I can see the power. I can also see the huge challenge from the point of view of, in the old days, you’d just say is your application secure? And you can run a code scanner. You can scan the library. Then you’ve got one executable. You go, yeah, I’m pretty confident on that one, whereas now I don’t know how many containers you might end up with, the runtime level, and I don’t know where they would be. So it’s both the power but also the challenges. You’ve basically not got such an easy notion of an application anyway.
For sure, I mean, we typically see 100, 200 microservices in a deployment. That’s not uncommon. I mean, some people, they’re just – they’re containerizing one giant application. That also happens. But when people are breaking things, the microservices architecture, hundreds is pretty common, and then you might have potentially dozens or hundreds of incidences of each container image. So, you cannot do it manually. You have to have automation to do all the scanning to validate your containers as they’re being deployed. And anything that you try to do manually would quickly turn into a nightmare.
And so, each one of those, essentially, you can, I don’t know, flag as green. But yeah, I’ve got 200 things running out there, and we scanned all of them.

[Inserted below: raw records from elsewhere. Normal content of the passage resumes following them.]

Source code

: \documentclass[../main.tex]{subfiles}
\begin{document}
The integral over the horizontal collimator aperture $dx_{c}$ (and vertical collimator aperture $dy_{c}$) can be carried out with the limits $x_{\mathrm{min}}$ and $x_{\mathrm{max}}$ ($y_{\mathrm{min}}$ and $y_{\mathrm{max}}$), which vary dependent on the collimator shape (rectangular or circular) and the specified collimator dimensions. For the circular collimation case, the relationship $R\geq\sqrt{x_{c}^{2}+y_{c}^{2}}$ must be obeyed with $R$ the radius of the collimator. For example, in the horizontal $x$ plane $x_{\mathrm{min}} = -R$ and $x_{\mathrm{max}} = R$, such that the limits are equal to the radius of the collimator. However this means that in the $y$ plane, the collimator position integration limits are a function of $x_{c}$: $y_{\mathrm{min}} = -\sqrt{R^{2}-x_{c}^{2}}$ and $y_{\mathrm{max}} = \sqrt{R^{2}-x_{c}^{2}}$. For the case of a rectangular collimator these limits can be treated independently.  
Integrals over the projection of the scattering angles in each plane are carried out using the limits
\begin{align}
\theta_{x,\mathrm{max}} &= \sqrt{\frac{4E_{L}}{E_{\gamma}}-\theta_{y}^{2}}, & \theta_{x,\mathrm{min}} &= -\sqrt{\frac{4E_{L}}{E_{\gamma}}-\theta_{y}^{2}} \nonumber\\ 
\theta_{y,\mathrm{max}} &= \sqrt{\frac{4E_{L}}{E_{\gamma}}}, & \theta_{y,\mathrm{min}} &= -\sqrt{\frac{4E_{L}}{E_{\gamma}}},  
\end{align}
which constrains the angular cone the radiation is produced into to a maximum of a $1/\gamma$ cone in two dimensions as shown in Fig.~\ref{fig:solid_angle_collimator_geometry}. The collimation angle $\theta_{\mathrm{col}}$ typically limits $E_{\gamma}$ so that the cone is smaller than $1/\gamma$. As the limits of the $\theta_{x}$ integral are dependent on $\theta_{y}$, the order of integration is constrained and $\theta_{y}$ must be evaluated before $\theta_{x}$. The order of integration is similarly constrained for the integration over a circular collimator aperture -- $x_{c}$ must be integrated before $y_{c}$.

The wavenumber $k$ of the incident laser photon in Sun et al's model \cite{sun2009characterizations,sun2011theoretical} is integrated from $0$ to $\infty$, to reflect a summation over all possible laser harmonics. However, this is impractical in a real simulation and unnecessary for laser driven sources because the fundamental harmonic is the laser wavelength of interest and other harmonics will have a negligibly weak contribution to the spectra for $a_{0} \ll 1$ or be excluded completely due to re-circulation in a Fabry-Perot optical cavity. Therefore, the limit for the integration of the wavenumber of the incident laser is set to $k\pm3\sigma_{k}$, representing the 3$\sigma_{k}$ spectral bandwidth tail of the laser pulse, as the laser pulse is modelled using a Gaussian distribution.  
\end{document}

And as far as known vulnerabilities are concerned – I need to put my teeth in when I say that one. As far as known problems are concerned, we’ve scanned everything in our National application for those things.
That’s right, yes. We didn’t deploy anything that didn’t meet our criteria. New vulnerabilities can get discovered, and if we subsequently rescan – it’s a good idea to rescan your images every so often. You might find, oh, a new vulnerability has been discovered in this dependency, and it’s in this image and this image. So, we need to identify all the – we need to rebuild those images with the updated version of the dependency so that it doesn’t have vulnerability just like patching in the old days but potentially quicker. And we need to identify the running instances of the container with the old version and replace them with new versions, and again, it’s something that kind of needs to be done automatically because by hand is hard.
Yeah, I was going to say it brings me to a question, which is, sure, I get that it’s kind of turning everything from don’t know to relatively green. I say relatively because there could be things you got to take a decision on becausethings were a bit dodgy. It could be a risk, but we’ll run with it anyway, maybe put numbers in there. But then how to, the phrase shift left keeps popping into my head. Get out! Get out! I’ll let you say it. How to make sure that you’re not introducing new ones. I can see you, for example, turning up with your box of CDs or whatever anyone does these days.
We ship using containers these days, Jon.
I know. I still remember how many floppies there were. It’s 44. Remember that? As a one shot, I get it. As a how to integrate it into the software development lifecycle and into the CICD pipeline and so on, it’s harder, isn’t it? Or is it just a case of, well, we just dropped a – just make sure it always goes through our filter and drops a good one, or is there a process where it needs to take place at? How do you get over that hump?
Yes, it’s basically a case of adding it into the CICD pipeline. You mentioned shift left, and that’s all about trying to move things as far left in that pipeline as you can. And so, doing things like scanning your containers at the point where you’re building them so that developers can see whether or not they’re – if they’ve pulled in some dependency that has a problem, they can see that really early on in the life cycle.And having things like scanning kind of as a plugin for common source like Jenkins. You just drop the plugin in, and it will automatically scan your images as they’re built and before they get pushed into the container registry. And so, that’s a very common model, and I think that’s the key to getting past this hump is adding that automation in early into the – in your adoption of a DevOps process. Having security, thinking about how you can plug that in. It’s like all these things. It’s not rocket science, but you just have to do the work to get the plugin into your pipeline. And then that gives you useful information.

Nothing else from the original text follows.